The implementation of the Arms Trade Treaty (ATT) was discussed at the lunch event “Making ATT Work”, arranged by Permanent Mission of Finland to the United Nations on June 13. The objectives of the “Making ATT Work” event were to facilitate a smooth and effective implementation of the treaty and to address the importance of having new ratifying State Parties. The event also allowed for Ambassador Riitta Resch, Finland’s candidate for the post of Head of the ATT Secretariat which is to be established, to present herself.

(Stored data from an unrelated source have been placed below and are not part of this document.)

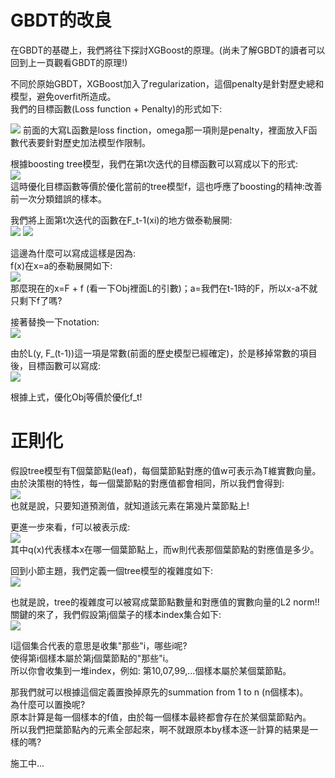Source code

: # GBDT的改良
在GBDT的基礎上，我們將往下探討XGBoost的原理。(尚未了解GBDT的讀者可以回到上一頁觀看GBDT的原理!)  

不同於原始GBDT，XGBoost加入了regularization，這個penalty是針對歷史總和模型，避免overfit所造成。  
我們的目標函數(Loss function + Penalty)的形式如下:  

<img src="https://latex.codecogs.com/png.image?\dpi{110}Obj&space;=&space;\sum_{i=1}^{n}L(y_i,&space;F(x_i))&space;&plus;&space;\Omega&space;(F(x_i))"/>  
前面的大寫L函數是loss finction，omega那一項則是penalty，裡面放入F函數代表要針對歷史加法模型作限制。  

根據boosting tree模型，我們在第t次迭代的目標函數可以寫成以下的形式:  
<img src="https://latex.codecogs.com/png.image?\dpi{110}Obj^{(t)}&space;=&space;\sum_{i=1}^{n}L(y_i,&space;F_{t-1}(x_i)&plus;f_t(x_i))&space;&plus;&space;\Omega&space;(f_t(x_i))&space;&plus;&space;constant" />  
這時優化目標函數等價於優化當前的tree模型f，這也呼應了boosting的精神:改善前一次分類錯誤的樣本。  

我們將上面第t次迭代的函數在F_t-1(xi)的地方做泰勒展開:  
<img src="https://latex.codecogs.com/png.image?\dpi{110}Obj^{(t)}&space;=&space;\sum_{i=1}^{n}L(y_i,&space;F_{t-1}(x_i))&space;&plus;&space;L^{(1)}(y_i,&space;F_{t-1}(x_i))f_t(x_i)&space;&plus;\frac{1}{2}L^{(2)}(y_i,&space;F_{t-1}(x_i))" /> <img src="https://latex.codecogs.com/png.image?\dpi{110}&plus;&space;\Omega&space;(f_t(x_i))&space;&plus;&space;constant"/>  

這邊為什麼可以寫成這樣是因為:  
f(x)在x=a的泰勒展開如下:  
<img src="https://latex.codecogs.com/png.image?\dpi{110}\sum_{n=0}^{\infty&space;}\frac{f^{(n)}(a)(x-a)^n}{n!}" />  
那麼現在的x=F + f (看一下Obj裡面L的引數)；a=我們在t-1時的F，所以x-a不就只剩下f了嗎?  

接著替換一下notation:  
<img src="https://latex.codecogs.com/png.image?\dpi{110}g_i=L^{(1)}(y_i,&space;F_{t-1}(x_i))&space;\&space;;&space;\&space;h_i=\frac{1}{2}L^{(2)}(y_i,&space;F_{t-1}(x_i))&space;"/>  

由於L(y, F_(t-1))這一項是常數(前面的歷史模型已經確定)，於是移掉常數的項目後，目標函數可以寫成:  
<img src="https://latex.codecogs.com/png.image?\dpi{110}Obj^{(t)}=\sum_{i=1}^{n}[g_if_t(x_i)&plus;h_if_t(x_i)^2]&plus;\Omega(f_t(x_i))&space;" />

根據上式，優化Obj等價於優化f_t!  

# 正則化
假設tree模型有T個葉節點(leaf)，每個葉節點對應的值w可表示為T維實數向量。  
由於決策樹的特性，每一個葉節點的對應值都會相同，所以我們會得到:  
<img src="https://latex.codecogs.com/png.image?\dpi{110}q&space;:&space;\mathbb{R}^T&space;\rightarrow&space;{1,2,...,T}" />  
也就是說，只要知道預測值，就知道該元素在第幾片葉節點上!  

更進一步來看，f可以被表示成:  
<img src="https://latex.codecogs.com/png.image?\dpi{110}f_t(x)&space;\Rightarrow&space;&space;w_{q(x)}" />  
其中q(x)代表樣本x在哪一個葉節點上，而w則代表那個葉節點的對應值是多少。  

回到小節主題，我們定義一個tree模型的複雜度如下:  
<img src="https://latex.codecogs.com/png.image?\dpi{110}\Omega(f_t(x_i))=\gamma&space;T&space;&plus;&space;\frac{1}{2}\lambda&space;\sum_{j=1}^{T}w_{j}^2&space;" />  

也就是說，tree的複雜度可以被寫成葉節點數量和對應值的實數向量的L2 norm!!  
關鍵的來了，我們假設第j個葉子的樣本index集合如下:  
<img src="https://latex.codecogs.com/png.image?\dpi{110}I_j&space;=&space;\{i|q(x_i)=j&space;\}"/>  

I這個集合代表的意思是收集"那些"i，哪些i呢?  
使得第i個樣本屬於第j個葉節點的"那些"i。  
所以你會收集到一堆index，例如: 第10,07,99,...個樣本屬於某個葉節點。  

那我們就可以根據這個定義置換掉原先的summation from 1 to n (n個樣本)。  
為什麼可以置換呢?  
原本計算是每一個樣本的f值，由於每一個樣本最終都會存在於某個葉節點內。  
所以我們把葉節點內的元素全部起來，啊不就跟原本by樣本逐一計算的結果是一樣的嗎?  





施工中...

In his opening remarks, the Deputy Permanent Representative Janne Taalas emphasized the adoption of the ATT by the General Assembly one year ago as a long-awaited milestone. As approaching the 50 ratifications needed for the treaty to enter into force, we are entering a crucial time for ensuring its successful implementation. Thus, the ambitions will need to remain high throughout the following phases. Taalas concluded by welcoming the offer by Mexico to host the first conference for the ATT state parties.
United Nations Office for Disarmament Affairs (UNODA) Chief of Conventional Arms Branch Daniël Prins described the decisions needed to be taken by the first conference of ATT State Parties. These include rules of procedure, financial rules, the trust fund, and the establishment of the ATT Secretariat. Prins stressed the importance of good cooperation between the parties when considering these issues.
Finnish candidate for Head of the ATT Secretariat, Ambassador Riitta Resch, spoke about her experiences from the ATT negotiations. She assessed that the final treaty had turned out even better than initially anticipated. Resch also reminded that a certain degree of pressure from the civil society was necessary in order to reach a solid outcome. Determination and wide cooperation will also be needed in the implementation of the ATT. Finally, Resch expressed her hope to see a further increase in the number of signatures from the current 118.
The ATT, adopted by the General Assembly in April 2013, is the first binding international treaty to regulate international arms trade. The treaty requires 50 ratifications to enter into force. In April 2014, Finland, alongside 17 other states, deposited its instrument of ratification in New York. Finland has acted as one of the most determined supporters of the treaty ever since the beginning of the negotiations.